Scott Malcomson: Sovereign Virtues, Aziz Al-Azmeh and Michael Ignatieff on the Failures of Globalization

May 25, 2017

Article by Scott Malcomson, entitled "Soveign Virtues" brings together in a common framework, SFM Director Aziz Al-Azmeh and CEU Rector Michael Ignatieff. 

Michael Ignatieff and Aziz Al-Azmeh, both born in 1947 and raised in the buzzing uplands of modernity’s post-Fascist reconstruction — one in Toronto, the other in Damascus — were of a generation that expected to make good on modernity’s second chance. If you think of the 19th century as globalization’s first round, and the nationalist and romantic reactions against it as taking up the period from late in that century through 1945, then the postwar period was supposed to be a wised-up reset. It could be guided by international developmentalism (often with a Marxist flavor) or liberal Western internationalism; in either case it would feature the spreading of the rule of law and global governance and the life-improving technologies of vaccination and birth control, electric washer and dryer, telephone and television, elevator and escalator, the automobile and the airplane.
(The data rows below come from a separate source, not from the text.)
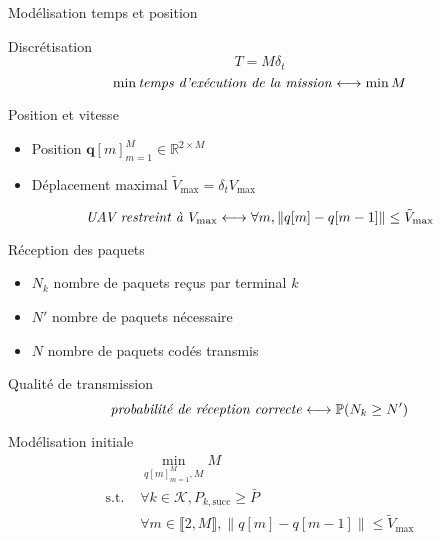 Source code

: \begin{frame}{Modélisation temps et position}
  \begin{block}{Discrétisation}
    \[ T = M \delta_t \]
    \begin{equation}
      \min \text{\textit{temps d'exécution de la mission}}
      \longleftrightarrow \min M
    \end{equation}
  \end{block}
  \begin{block}{Position et vitesse}
    \begin{itemize}
    \item Position \( \mathbf{q}[m]_{m = 1}^M \in \mathbb{R}^{2 \times
      M} \)
    \item Déplacement maximal \( \tilde{V}_{\text{max}} = \delta_t
      V_{\text{max}} \)
    \end{itemize}
    \begin{equation}
      \text{\textit{UAV restreint à} } V_{\text{max}} \longleftrightarrow
      \forall m, \| q[m] - q[m - 1] \| \leq \tilde{V}_{\text{max}}
    \end{equation}
  \end{block}
\end{frame}
\begin{frame}{Réception des paquets}
  \begin{itemize}
  \item \( N_k \) nombre de paquets reçus par terminal \( k \)
  \item \( N' \) nombre de paquets nécessaire
  \item \( N \) nombre de paquets codés transmis
  \end{itemize}
  \begin{block}{Qualité de transmission}
    \begin{equation}
      \text{\textit{probabilité de réception correcte}} \longleftrightarrow
      \mathbb{P}(N_k \geq N')
    \end{equation}
  \end{block}
\end{frame}
\begin{frame}{Modélisation initiale}
  \begin{align}
      & \min_{q[m]_{m=1}^M, M} M \tag{P1} \label{eq:init-obj} \\
      \text{s.t. } & \forall k \in \mathcal{K}, P_{k, \text{succ}}
      \geq \bar{P} \label{eq:init-prec} \\
      & \forall m \in \llbracket 2, M \rrbracket, \| q[m] - q[m - 1]
      \| \leq \tilde{V}_{\text{max}}
  \end{align}
\end{frame}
And so it did continue, on through the Internet and the smartphone, and yet Ignatieff, Al-Azmeh, and their generation — and all of us — are also facing what looks less like a reset than a return of the repressed: a morbid, shape-shifting Islam and a revival of ethno-religious nationalism, both emphatically punctuated by violence and terror.

Striking from the Margins

Until recently, West and East seemed to be on divergent tracks. Both Ignatieff and Al-Azmeh now see them as coming together. Al-Azmeh identifies a pattern of “striking from the margins,” which is the title of a new project he is directing, with Carnegie Corporation of New York funding, at Central European University (CEU) in Budapest, Hungary. The margins can be political, economic, or spatial, and sometimes, as Al-Azmeh explained in an interview in Budapest, all three, as in Damascus’s “suburbs of misery.” What these margins have in common is that they provide recruits to social movements that are drawn to an unusual form of Islam. This is, Al-Azmeh stresses, not the Islam of their parents; rather it is an Islam refined by the Saudi Arabian movement called Wahhabism, a puritanical, ahistorical, and inherently apocalyptic Islam that acts as a stern counter to the realities of Muslim-majority countries. It is not a revival of Islam; it is a reconfiguration, one that constitutes “almost a new religion” that “is so alien as to require tremendous amounts of energy and violence in order to make itself stick.” While the Striking from the Margins project is focused on the Arab world and in particular on Iraq and Syria, Al-Azmeh sees parallels between the appeal of this reconfigured Islam and the appeal of ethno-religious nationalism to Westerners who believe they have been marginalized by globalization.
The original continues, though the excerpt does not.